Ce qui est arrivé à la ligne de Paolo Gucci n'est pas tout à fait clair. Selon la nécrologie publiée par WWD en 1995, sa ligne «n'a jamais eu de succès,» une phrase qui implique qu'elle a été commercialisée à un moment donné entre 1988, après la condamnation, et l'année de la mort du créateur, avant d'être rachetée et achevée. Avec la mort de Paolo et Maurizio quelques mois plus tard, toute la saga dynastique et médiatique qui a commencé avec la mort de Rodolfo Gucci s'est terminée avec celle de son fils. La sous-intrigue de Paolo Gucci a vu le mot "fin", sa carrière réduite à une note de bas de page dans l'histoire bien plus glorieuse de la marque. Pourtant, personne, dans les années 90, n'aurait pu imaginer que l'évolution de la mode ferait ressurgir ces objets de l'obscurité : la passion moderne pour la mode d'archives, pour les objets qui, au-delà de leur apparence, portent des significations particulières ou témoignent de phénomènes historiques a ravivé un certain intérêt pour les créations de Paolo Gucci. Ou du moins pour la qualité de leur design, pour leur statut de "relique" ironique et post-moderne. Après tout, Gucci et Balenciaga, ces dernières années, ont joué avec l'idée de faux légitime et d'authenticité et les créations de Paolo Gucci s'inscrivent dans ce discours, enrichies par la valeur culturelle des archives.
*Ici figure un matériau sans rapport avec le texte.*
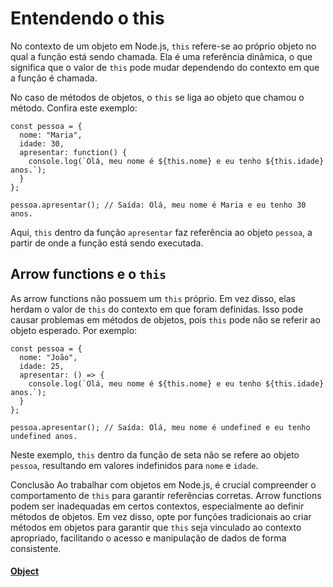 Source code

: # Entendendo o this

No contexto de um objeto em Node.js, `this` refere-se ao próprio objeto no qual a função está sendo chamada. Ela é uma referência dinâmica, o que significa que o valor de `this` pode mudar dependendo do contexto em que a função é chamada.

No caso de métodos de objetos, o `this` se liga ao objeto que chamou o método. Confira este exemplo:

```
const pessoa = {
  nome: "Maria",
  idade: 30,
  apresentar: function() {
    console.log(`Olá, meu nome é ${this.nome} e eu tenho ${this.idade} anos.`);
  }
};

pessoa.apresentar(); // Saída: Olá, meu nome é Maria e eu tenho 30 anos.
```

Aqui, `this` dentro da função `apresentar` faz referência ao objeto `pessoa`, a partir de onde a função está sendo executada.

## Arrow functions e o `this`

As arrow functions não possuem um `this` próprio. Em vez disso, elas herdam o valor de `this` do contexto em que foram definidas. Isso pode causar problemas em métodos de objetos, pois `this` pode não se referir ao objeto esperado. Por exemplo:

```
const pessoa = {
  nome: "João",
  idade: 25,
  apresentar: () => {
    console.log(`Olá, meu nome é ${this.nome} e eu tenho ${this.idade} anos.`);
  }
};

pessoa.apresentar(); // Saída: Olá, meu nome é undefined e eu tenho undefined anos.
```

Neste exemplo, `this` dentro da função de seta não se refere ao objeto `pessoa`, resultando em valores indefinidos para `nome` e `idade`.

Conclusão
Ao trabalhar com objetos em Node.js, é crucial compreender o comportamento de `this` para garantir referências corretas. Arrow functions podem ser inadequadas em certos contextos, especialmente ao definir métodos de objetos. Em vez disso, opte por funções tradicionais ao criar métodos em objetos para garantir que `this` seja vinculado ao contexto apropriado, facilitando o acesso e manipulação de dados de forma consistente.

#### [Object](../objetos.md) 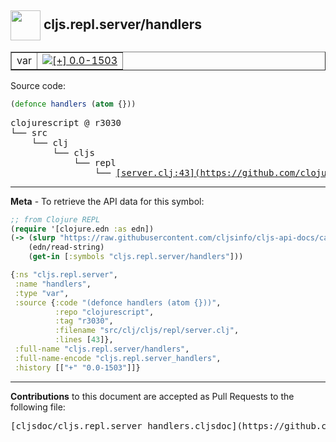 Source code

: ## <img width="48px" valign="middle" src="http://i.imgur.com/Hi20huC.png"> cljs.repl.server/handlers

 <table border="1">
<tr>

<td>var</td>
<td><a href="https://github.com/cljsinfo/cljs-api-docs/tree/0.0-1503"><img valign="middle" alt="[+] 0.0-1503" src="https://img.shields.io/badge/+-0.0--1503-lightgrey.svg"></a> </td>
</tr>
</table>






Source code:

```clj
(defonce handlers (atom {}))
```

 <pre>
clojurescript @ r3030
└── src
    └── clj
        └── cljs
            └── repl
                └── <ins>[server.clj:43](https://github.com/clojure/clojurescript/blob/r3030/src/clj/cljs/repl/server.clj#L43)</ins>
</pre>


---

__Meta__ - To retrieve the API data for this symbol:

```clj
;; from Clojure REPL
(require '[clojure.edn :as edn])
(-> (slurp "https://raw.githubusercontent.com/cljsinfo/cljs-api-docs/catalog/cljs-api.edn")
    (edn/read-string)
    (get-in [:symbols "cljs.repl.server/handlers"]))
```

```clj
{:ns "cljs.repl.server",
 :name "handlers",
 :type "var",
 :source {:code "(defonce handlers (atom {}))",
          :repo "clojurescript",
          :tag "r3030",
          :filename "src/clj/cljs/repl/server.clj",
          :lines [43]},
 :full-name "cljs.repl.server/handlers",
 :full-name-encode "cljs.repl.server_handlers",
 :history [["+" "0.0-1503"]]}

```

---

__Contributions__ to this document are accepted as Pull Requests to the following file:

 <pre>
[cljsdoc/cljs.repl.server_handlers.cljsdoc](https://github.com/cljsinfo/cljs-api-docs/blob/master/cljsdoc/cljs.repl.server_handlers.cljsdoc)
</pre>


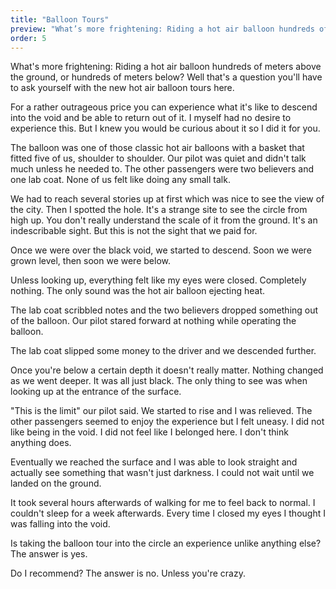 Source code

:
 ```yaml
---
title: "Balloon Tours"
preview: "What’s more frightening: Riding a hot air balloon hundreds of meters above the ground, or hundreds of meters below? Well that’s a question you’ll have to ask yourself with the new hot air balloon tours here."
order: 5
---
```


What&#39;s more frightening: Riding a hot air balloon hundreds of meters above the ground, or hundreds of meters below? Well that&#39;s a question you&#39;ll have to ask yourself with the new hot air balloon tours here.

For a rather outrageous price you can experience what it&#39;s like to descend into the void and be able to return out of it. I myself had no desire to experience this. But I knew you would be curious about it so I did it for you.

The balloon was one of those classic hot air balloons with a basket that fitted five of us, shoulder to shoulder. Our pilot was quiet and didn&#39;t talk much unless he needed to. The other passengers were two believers and one lab coat. None of us felt like doing any small talk.

We had to reach several stories up at first which was nice to see the view of the city. Then I spotted the hole. It&#39;s a strange site to see the circle from high up. You don&#39;t really understand the scale of it from the ground. It&#39;s an indescribable sight. But this is not the sight that we paid for.

Once we were over the black void, we started to descend. Soon we were grown level, then soon we were below.

Unless looking up, everything felt like my eyes were closed. Completely nothing. The only sound was the hot air balloon ejecting heat.

The lab coat scribbled notes and the two believers dropped something out of the balloon. Our pilot stared forward at nothing while operating the balloon.

The lab coat slipped some money to the driver and we descended further.

Once you&#39;re below a certain depth it doesn&#39;t really matter. Nothing changed as we went deeper. It was all just black. The only thing to see was when looking up at the entrance of the surface.

&quot;This is the limit&quot; our pilot said. We started to rise and I was relieved. The other passengers seemed to enjoy the experience but I felt uneasy. I did not like being in the void. I did not feel like I belonged here. I don&#39;t think anything does.

Eventually we reached the surface and I was able to look straight and actually see something that wasn&#39;t just darkness. I could not wait until we landed on the ground.

It took several hours afterwards of walking for me to feel back to normal. I couldn&#39;t sleep for a week afterwards. Every time I closed my eyes I thought I was falling into the void.

Is taking the balloon tour into the circle an experience unlike anything else? The answer is yes.

Do I recommend? The answer is no. Unless you&#39;re crazy.
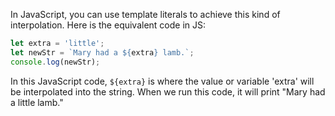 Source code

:  In JavaScript, you can use template literals to achieve this kind of interpolation. Here is the equivalent code in JS:

```js
let extra = 'little';
let newStr = `Mary had a ${extra} lamb.`;
console.log(newStr);
```
In this JavaScript code, `${extra}` is where the value or variable 'extra' will be interpolated into the string. When we run this code, it will print "Mary had a little lamb."
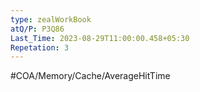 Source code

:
 ```yaml
---
type: zealWorkBook
atQ/P: P3Q86
Last_Time: 2023-08-29T11:00:00.458+05:30
Repetation: 3
---
```

#COA/Memory/Cache/AverageHitTime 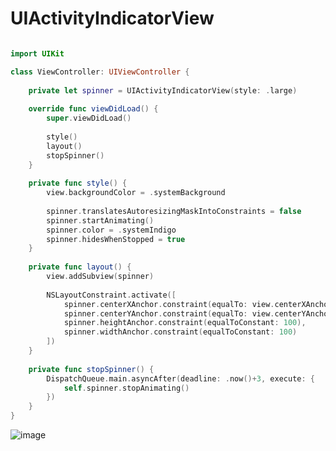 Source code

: # UIActivityIndicatorView

```swift

import UIKit

class ViewController: UIViewController {
    
    private let spinner = UIActivityIndicatorView(style: .large)
    
    override func viewDidLoad() {
        super.viewDidLoad()
        
        style()
        layout()
        stopSpinner()
    }
    
    private func style() {
        view.backgroundColor = .systemBackground
        
        spinner.translatesAutoresizingMaskIntoConstraints = false
        spinner.startAnimating()
        spinner.color = .systemIndigo
        spinner.hidesWhenStopped = true
    }
    
    private func layout() {
        view.addSubview(spinner)
        
        NSLayoutConstraint.activate([
            spinner.centerXAnchor.constraint(equalTo: view.centerXAnchor),
            spinner.centerYAnchor.constraint(equalTo: view.centerYAnchor),
            spinner.heightAnchor.constraint(equalToConstant: 100),
            spinner.widthAnchor.constraint(equalToConstant: 100)
        ])
    }
    
    private func stopSpinner() {
        DispatchQueue.main.asyncAfter(deadline: .now()+3, execute: {
            self.spinner.stopAnimating()
        })
    }
}

```
<img src='https://github.com/MityaKimchanskii/Spotify_API_And_Swift_Library/blob/main/SpinnerUIActivityIndicatorView/img/1.gif' title='image' width='' alt='image' />
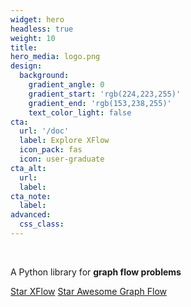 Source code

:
 ```yaml
---
widget: hero
headless: true
weight: 10
title: 
hero_media: logo.png
design:
  background:
    gradient_angle: 0
    gradient_start: 'rgb(224,223,255)'
    gradient_end: 'rgb(153,238,255)'
    text_color_light: false
cta:
  url: '/doc'
  label: Explore XFlow
  icon_pack: fas
  icon: user-graduate
cta_alt:
  url:
  label:
cta_note:
  label:
advanced:
  css_class: 
---
```


<br>

A Python library for **graph flow problems** 


<a class="github-button" href="https://github.com/aquastar/xflow" data-icon="octicon-star" data-size="large" data-show-count="false" aria-label="Star XFlow">Star XFlow</a>
<a class="github-button" href="https://github.com/aquastar/awesome-network-flow" data-icon="octicon-star" data-size="large" data-show-count="false" aria-label="Star Awesome Network Flow">Star Awesome Graph Flow</a>
<script async defer src="https://buttons.github.io/buttons.js"></script>
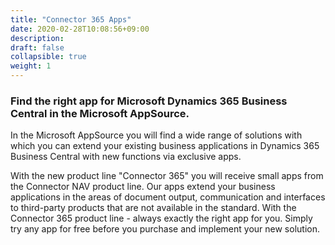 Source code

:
 ```yaml
---
title: "Connector 365 Apps"
date: 2020-02-28T10:08:56+09:00
description: 
draft: false
collapsible: true
weight: 1
---
```

### Find the right app for Microsoft Dynamics 365 Business Central in the Microsoft AppSource.

In the Microsoft AppSource you will find a wide range of solutions with which you can extend your existing business applications in Dynamics 365 Business Central with new functions via exclusive apps.

With the new product line "Connector 365" you will receive small apps from the Connector NAV product line. Our apps extend your business applications in the areas of document output, communication and interfaces to third-party products that are not available in the standard. With the Connector 365 product line - always exactly the right app for you. Simply try any app for free before you purchase and implement your new solution. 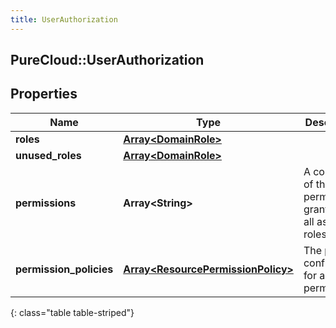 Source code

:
 ```yaml
---
title: UserAuthorization
---
```

## PureCloud::UserAuthorization

## Properties

|Name | Type | Description | Notes|
|------------ | ------------- | ------------- | -------------|
| **roles** | [**Array&lt;DomainRole&gt;**](DomainRole.html) |  | [optional] |
| **unused_roles** | [**Array&lt;DomainRole&gt;**](DomainRole.html) |  | [optional] |
| **permissions** | **Array&lt;String&gt;** | A collection of the permissions granted by all assigned roles | [optional] |
| **permission_policies** | [**Array&lt;ResourcePermissionPolicy&gt;**](ResourcePermissionPolicy.html) | The policies configured for assigned permissions. | [optional] |
{: class="table table-striped"}


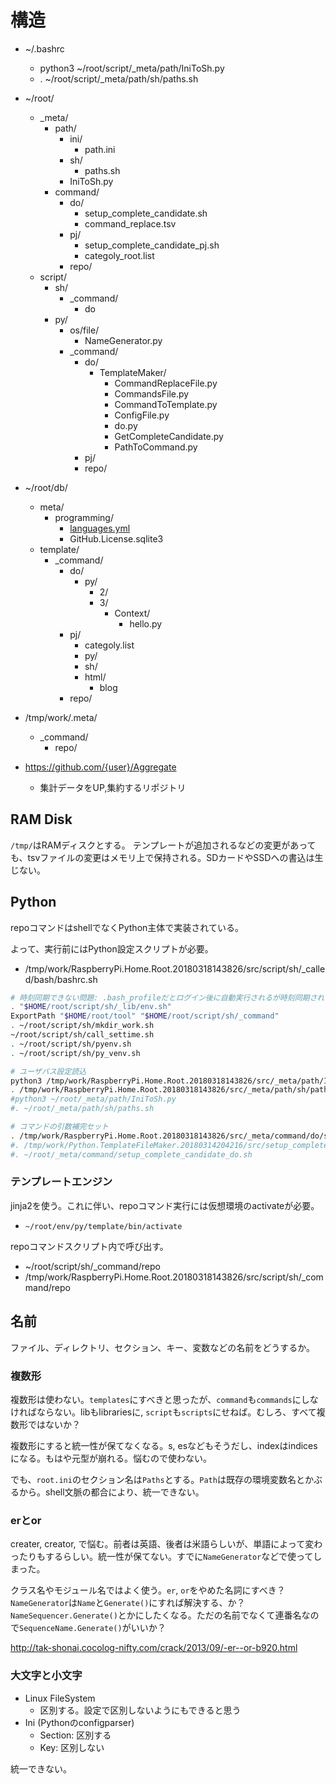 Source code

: # 構造

* ~/.bashrc
    * python3 ~/root/script/_meta/path/IniToSh.py
    * . ~/root/script/_meta/path/sh/paths.sh
* ~/root/
    * _meta/
        * path/
            * ini/
                * path.ini
            * sh/
                * paths.sh
            * IniToSh.py
        * command/
            * do/
                * setup_complete_candidate.sh
                * command_replace.tsv
            * pj/
                * setup_complete_candidate_pj.sh
                * categoly_root.list
            * repo/
    * script/
        * sh/
            * _command/
                * do
        * py/
            * os/file/
                * NameGenerator.py
            * _command/
                * do/
                    * TemplateMaker/
                        * CommandReplaceFile.py
                        * CommandsFile.py
                        * CommandToTemplate.py
                        * ConfigFile.py
                        * do.py
                        * GetCompleteCandidate.py
                        * PathToCommand.py
                * pj/
                * repo/

* ~/root/db/
    * meta/
        * programming/
            * [languages.yml](https://raw.githubusercontent.com/github/linguist/master/lib/linguist/languages.yml)
            * GitHub.License.sqlite3
    * template/
        * _command/
            * do/
                * py/
                    * 2/
                    * 3/
                        * Context/
                            * hello.py
            * pj/
                * categoly.list
                * py/
                * sh/
                * html/
                    * blog
            * repo/

* /tmp/work/.meta/
    * _command/
        * repo/

* https://github.com/{user}/Aggregate
    * 集計データをUP,集約するリポジトリ

## RAM Disk

`/tmp/`はRAMディスクとする。
テンプレートが追加されるなどの変更があっても、tsvファイルの変更はメモリ上で保持される。SDカードやSSDへの書込は生じない。

## Python

repoコマンドはshellでなくPython主体で実装されている。

よって、実行前にはPython設定スクリプトが必要。

* /tmp/work/RaspberryPi.Home.Root.20180318143826/src/script/sh/_called/bash/bashrc.sh

```sh
# 時刻同期できない問題: .bash_profileだとログイン後に自動実行されるが時刻同期されず。一時ファイルだけが作成されて以降実行されなくなってしまう。
. "$HOME/root/script/sh/_lib/env.sh"
ExportPath "$HOME/root/tool" "$HOME/root/script/sh/_command"
. ~/root/script/sh/mkdir_work.sh
~/root/script/sh/call_settime.sh
. ~/root/script/sh/pyenv.sh
. ~/root/script/sh/py_venv.sh

# ユーザパス設定読込
python3 /tmp/work/RaspberryPi.Home.Root.20180318143826/src/_meta/path/IniToSh.py
. /tmp/work/RaspberryPi.Home.Root.20180318143826/src/_meta/path/sh/paths.sh
#python3 ~/root/_meta/path/IniToSh.py
#. ~/root/_meta/path/sh/paths.sh

# コマンドの引数補完セット
. /tmp/work/RaspberryPi.Home.Root.20180318143826/src/_meta/command/do/setup_complete_candidate_do.sh
#. /tmp/work/Python.TemplateFileMaker.20180314204216/src/setup_complete_candidate_do.sh
#. ~/root/_meta/command/setup_complete_candidate_do.sh
```

### テンプレートエンジン

jinja2を使う。これに伴い、repoコマンド実行には仮想環境のactivateが必要。

* `~/root/env/py/template/bin/activate`

repoコマンドスクリプト内で呼び出す。

* ~/root/script/sh/_command/repo
* /tmp/work/RaspberryPi.Home.Root.20180318143826/src/script/sh/_command/repo

## 名前

ファイル、ディレクトリ、セクション、キー、変数などの名前をどうするか。

### 複数形

複数形は使わない。`templates`にすべきと思ったが、`command`も`commands`にしなければならない。libもlibrariesに, `script`も`scripts`にせねば。むしろ、すべて複数形ではないか？ 

複数形にすると統一性が保てなくなる。s, esなどもそうだし、indexはindicesになる。もはや元型が崩れる。悩むので使わない。

でも、`root.ini`のセクション名は`Paths`とする。`Path`は既存の環境変数名とかぶるから。shell文脈の都合により、統一できない。

### erとor

creater, creator, で悩む。前者は英語、後者は米語らしいが、単語によって変わったりもするらしい。統一性が保てない。すでに`NameGenerator`などで使ってしまった。

クラス名やモジュール名ではよく使う。`er`, `or`をやめた名詞にすべき？`NameGenerator`は`Name`と`Generate()`にすれば解決する、か？ `NameSequencer.Generate()`とかにしたくなる。ただの名前でなくて連番名なので`SequenceName.Generate()`がいいか？

http://tak-shonai.cocolog-nifty.com/crack/2013/09/-er--or-b920.html

### 大文字と小文字

* Linux FileSystem
    * 区別する。設定で区別しないようにもできると思う
* Ini (Pythonのconfigparser)
    * Section: 区別する
    * Key: 区別しない

統一できない。

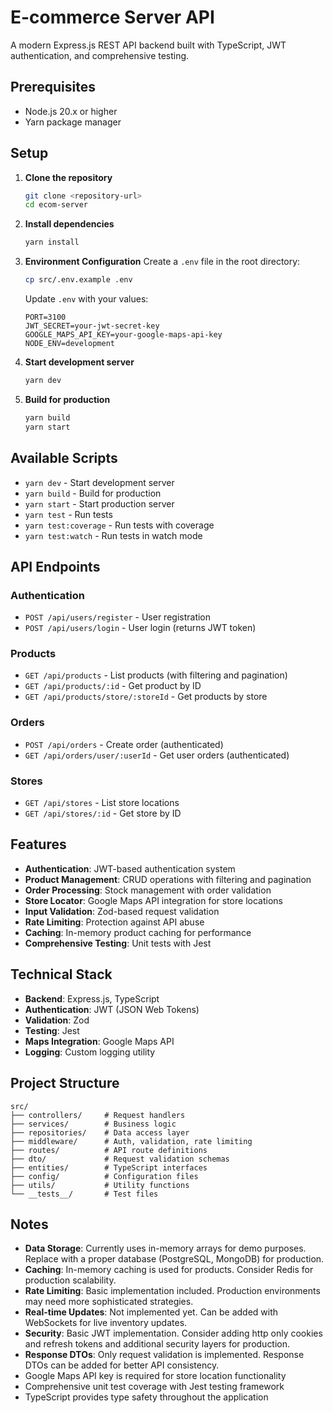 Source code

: # E-commerce Server API

A modern Express.js REST API backend built with TypeScript, JWT authentication, and comprehensive testing.

## Prerequisites

- Node.js 20.x or higher
- Yarn package manager

## Setup

1. **Clone the repository**
   ```bash
   git clone <repository-url>
   cd ecom-server
   ```

2. **Install dependencies**
   ```bash
   yarn install
   ```

3. **Environment Configuration**
   Create a `.env` file in the root directory:
   ```bash
   cp src/.env.example .env
   ```
   
   Update `.env` with your values:
   ```env
   PORT=3100
   JWT_SECRET=your-jwt-secret-key
   GOOGLE_MAPS_API_KEY=your-google-maps-api-key
   NODE_ENV=development
   ```

4. **Start development server**
   ```bash
   yarn dev
   ```

5. **Build for production**
   ```bash
   yarn build
   yarn start
   ```

## Available Scripts

- `yarn dev` - Start development server
- `yarn build` - Build for production
- `yarn start` - Start production server
- `yarn test` - Run tests
- `yarn test:coverage` - Run tests with coverage
- `yarn test:watch` - Run tests in watch mode

## API Endpoints

### Authentication
- `POST /api/users/register` - User registration
- `POST /api/users/login` - User login (returns JWT token)

### Products
- `GET /api/products` - List products (with filtering and pagination)
- `GET /api/products/:id` - Get product by ID
- `GET /api/products/store/:storeId` - Get products by store

### Orders
- `POST /api/orders` - Create order (authenticated)
- `GET /api/orders/user/:userId` - Get user orders (authenticated)

### Stores
- `GET /api/stores` - List store locations
- `GET /api/stores/:id` - Get store by ID

## Features

- **Authentication**: JWT-based authentication system
- **Product Management**: CRUD operations with filtering and pagination
- **Order Processing**: Stock management with order validation
- **Store Locator**: Google Maps API integration for store locations
- **Input Validation**: Zod-based request validation
- **Rate Limiting**: Protection against API abuse
- **Caching**: In-memory product caching for performance
- **Comprehensive Testing**: Unit tests with Jest

## Technical Stack

- **Backend**: Express.js, TypeScript
- **Authentication**: JWT (JSON Web Tokens)
- **Validation**: Zod
- **Testing**: Jest
- **Maps Integration**: Google Maps API
- **Logging**: Custom logging utility

## Project Structure

```
src/
├── controllers/     # Request handlers
├── services/        # Business logic
├── repositories/    # Data access layer
├── middleware/      # Auth, validation, rate limiting
├── routes/          # API route definitions
├── dto/             # Request validation schemas
├── entities/        # TypeScript interfaces
├── config/          # Configuration files
├── utils/           # Utility functions
└── __tests__/       # Test files
```

## Notes

- **Data Storage**: Currently uses in-memory arrays for demo purposes. Replace with a proper database (PostgreSQL, MongoDB) for production.
- **Caching**: In-memory caching is used for products. Consider Redis for production scalability.
- **Rate Limiting**: Basic implementation included. Production environments may need more sophisticated strategies.
- **Real-time Updates**: Not implemented yet. Can be added with WebSockets for live inventory updates.
- **Security**: Basic JWT implementation. Consider adding http only cookies and refresh tokens and additional security layers for production.
- **Response DTOs**: Only request validation is implemented. Response DTOs can be added for better API consistency.
- Google Maps API key is required for store location functionality
- Comprehensive unit test coverage with Jest testing framework
- TypeScript provides type safety throughout the application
Il est probable que les pièces de Paolo Gucci n'atteignent jamais le statut de graal d'objets historiques comme ceux de Raf Simons ou Rick Owens. Et il est également probable que l'attention qu'ils génèrent maintenant prendra fin dans les mois suivant la sortie du film. Mais ces mêmes objets restent un témoignage unique de l'époque, ainsi que de la vie d'un personnage historique qui s'est battu toute sa vie pour être reconnu par les personnes qu'il aimait et qui ont tout fait pour ne pas reconnaître son indépendance. Et dont la mémoire n'est que maintenant réhabilitée, plus de dix ans plus tard, malgré ses nombreuses tentatives pour le faire taire à jamais.